There is so much backup software out there but few can really carter for your Mac as Time Machine. When it comes to providing a reliable plan B for Mac in case of any file loss or disaster, Time Machine easily tops the chart. Beyond restoring a file, you can go back in time to see what a file looked like an hour ago or at any time or date in the recent past.
You will find Time Machine pre-installed in every Mac operating system beginning with OS X 10.5. It requires an internal or external drive onto which it automatically backs up your Mac as you work. It works with Apple’s Time Capsule as well as with other hard drives.
Time Machine’s user interface and ease of setup make it a backup application you will enjoy using.
Setting Up Time Machine
Setting up Time Machine simply involves selecting the drive or drive partition you want to dedicate to your backups. Once you do that, Time Machine takes care of the rest. The setup options are limited to selecting any drives, partitions, folders, or files you don’t want to include in your backups. Time Machine notifies you when it deletes old backups unless you turn off this notification. You can also decide whether to add a status icon to the Apple menu bar.
There are other options you can make use of, such as using multiple drives to store your Time Machines data, but the advanced settings are hidden away and are not needed by most casual users.
How Time Machines Works
The first time it runs, Time Machines performs a full backup of your Mac. Depending on how much data you have stored, the first backup can take quite a while.
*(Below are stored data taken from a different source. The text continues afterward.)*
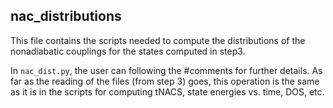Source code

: ## nac_distributions

This file contains the scripts needed to compute the distributions of the nonadiabatic couplings for the states computed in step3.

In `nac_dist.py`, the user can following the #comments for further details. As far as the reading of the files (from step 3) goes, this operation is the same as it is in the scripts for computing tNACS, state energies vs. time, DOS, etc.
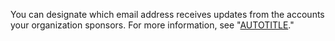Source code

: You can designate which email address receives updates from the accounts your organization sponsors. For more information, see "[AUTOTITLE](/organizations/managing-organization-settings/managing-updates-from-accounts-your-organization-sponsors)."
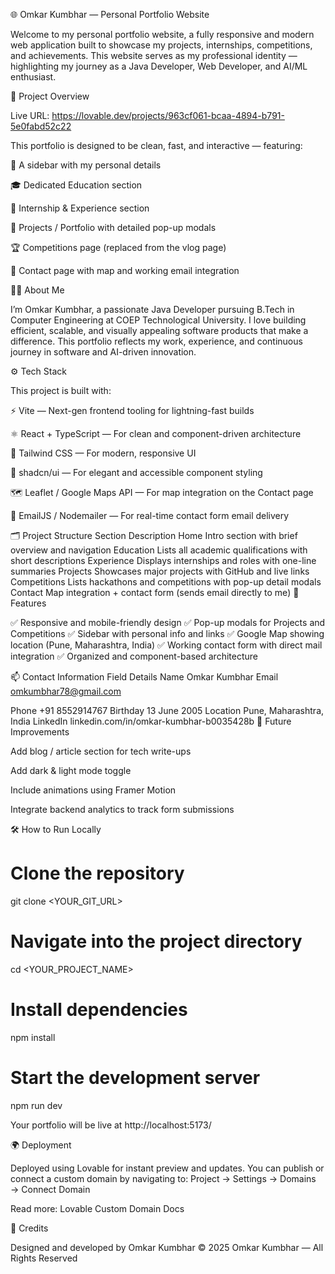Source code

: 🌐 Omkar Kumbhar — Personal Portfolio Website

Welcome to my personal portfolio website, a fully responsive and modern web application built to showcase my projects, internships, competitions, and achievements.
This website serves as my professional identity — highlighting my journey as a Java Developer, Web Developer, and AI/ML enthusiast.

🚀 Project Overview

Live URL: https://lovable.dev/projects/963cf061-bcaa-4894-b791-5e0fabd52c22

This portfolio is designed to be clean, fast, and interactive — featuring:

🧭 A sidebar with my personal details

🎓 Dedicated Education section

💼 Internship & Experience section

🚀 Projects / Portfolio with detailed pop-up modals

🏆 Competitions page (replaced from the vlog page)

📍 Contact page with map and working email integration

🧑‍💻 About Me

I’m Omkar Kumbhar, a passionate Java Developer pursuing B.Tech in Computer Engineering at COEP Technological University.
I love building efficient, scalable, and visually appealing software products that make a difference.
This portfolio reflects my work, experience, and continuous journey in software and AI-driven innovation.

⚙️ Tech Stack

This project is built with:

⚡ Vite — Next-gen frontend tooling for lightning-fast builds

⚛️ React + TypeScript — For clean and component-driven architecture

🎨 Tailwind CSS — For modern, responsive UI

🧩 shadcn/ui — For elegant and accessible component styling

🗺️ Leaflet / Google Maps API — For map integration on the Contact page

📧 EmailJS / Nodemailer — For real-time contact form email delivery

🗂️ Project Structure
Section	Description
Home	Intro section with brief overview and navigation
Education	Lists all academic qualifications with short descriptions
Experience	Displays internships and roles with one-line summaries
Projects	Showcases major projects with GitHub and live links
Competitions	Lists hackathons and competitions with pop-up detail modals
Contact	Map integration + contact form (sends email directly to me)
🧾 Features

✅ Responsive and mobile-friendly design
✅ Pop-up modals for Projects and Competitions
✅ Sidebar with personal info and links
✅ Google Map showing location (Pune, Maharashtra, India)
✅ Working contact form with direct mail integration
✅ Organized and component-based architecture

📫 Contact Information
Field	Details
Name	Omkar Kumbhar
Email	omkumbhar78@gmail.com

Phone	+91 8552914767
Birthday	13 June 2005
Location	Pune, Maharashtra, India
LinkedIn	linkedin.com/in/omkar-kumbhar-b0035428b
🧠 Future Improvements

Add blog / article section for tech write-ups

Add dark & light mode toggle

Include animations using Framer Motion

Integrate backend analytics to track form submissions

🛠️ How to Run Locally
# Clone the repository
git clone <YOUR_GIT_URL>

# Navigate into the project directory
cd <YOUR_PROJECT_NAME>

# Install dependencies
npm install

# Start the development server
npm run dev


Your portfolio will be live at http://localhost:5173/

🌍 Deployment

Deployed using Lovable for instant preview and updates.
You can publish or connect a custom domain by navigating to:
Project → Settings → Domains → Connect Domain

Read more: Lovable Custom Domain Docs

🏁 Credits

Designed and developed by Omkar Kumbhar
© 2025 Omkar Kumbhar — All Rights Reserved
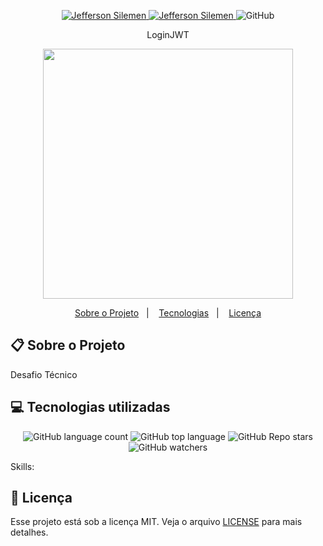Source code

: <p align="center">	
  <a href="https://www.linkedin.com/in/jeffersonsilemen/">
    <img alt="Jefferson Silemen" src="https://img.shields.io/badge/-Jefferson Silemen-purple?style=flat&logo=Linkedin&logoColor=black" />
  </a>

  <a href="mailto:jeffersonvieiratec@gmail.com">
    <img alt="Jefferson Silemen" src="https://img.shields.io/badge/-jeffersonvieiratec@gmail.com-purple?style=flat-square&logo=Gmail&logoColor=black" />
  </a>

  <img alt="GitHub" src="https://img.shields.io/github/license/JeffersonSilemen/frontendMentor5?color=purple">
</p>

<div align="center">
  LoginJWT
</div>

<p align="center">
   <img src="" width="400px"
 </p>

<p align="center">
  <a href="#clipboard-sobre-o-projeto">Sobre o Projeto</a>&nbsp;&nbsp;&nbsp;|&nbsp;&nbsp;&nbsp;
  <a href="#computer-tecnologias-utilizadas">Tecnologias</a>&nbsp;&nbsp;&nbsp;|&nbsp;&nbsp;&nbsp;
  <a href="#closed_book-licença">Licença</a>
</p>

## :clipboard: Sobre o Projeto

Desafio Técnico


## :computer: Tecnologias utilizadas

<p align="center">
  <img alt="GitHub language count" src="https://img.shields.io/github/languages/count/JeffersonSilemen/loginJWT">
  <img alt="GitHub top language" src="https://img.shields.io/github/languages/top/JeffersonSilemen/loginJWT">
  <img alt="GitHub Repo stars" src="https://img.shields.io/github/stars/JeffersonSilemen/loginJWT?style=social">
  <img alt="GitHub watchers" src="https://img.shields.io/github/watchers/JeffersonSilemen/loginJWT?style=social">
</p>

Skills:



## :closed_book: Licença

Esse projeto está sob a licença MIT. Veja o arquivo [LICENSE](https://github.com/JeffersonSilemen/frontendMentor5/blob/main/LICENSE) para mais detalhes.
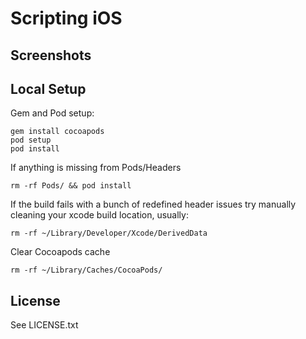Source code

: Scripting iOS
============

Screenshots
---------


Local Setup
---------

Gem and Pod setup:

    gem install cocoapods
    pod setup
    pod install


If anything is missing from Pods/Headers

`rm -rf Pods/ && pod install`

If the build fails with a bunch of redefined header issues try manually cleaning your xcode build location, usually:

`rm -rf ~/Library/Developer/Xcode/DerivedData`

Clear Cocoapods cache

`rm -rf ~/Library/Caches/CocoaPods/`


License
---------

See LICENSE.txt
After the initial backup, Time Machines performs a backup every hour of any changes that occur. This means you only lose an hour’s worth of work in the event of a disaster.
Some of Time Machine’s strength lies in how it manages the space it has for backups. Time Machine saves hourly backups for the last 24 hours. It then saves only daily backups for the past month. For any data that’s older than a month, it saves weekly backups. This approach helps Time Machine make the best use of available storage space and keeps you from needing tens of terabytes of data just to keep a year’s worth of backups on hand.
Once the backup drive is full, Time Machines deletes the oldest backup to make room for the newest. This is important to note: Time Machines does not archive data. All data is purged eventually in favor of more recent backups.
User Interface
The user interface consists of two parts: a preference pane for setting up the backups and the Time Machine interface for browsing through backups and restoring data. The Time Machine interface is fun to use. It displays a Finder-type view of your backup data and then presents the hourly, daily, and weekly backups as stacks of windows behind the most recent backup. You can scroll through the stack to retrieve data from any backup point in time.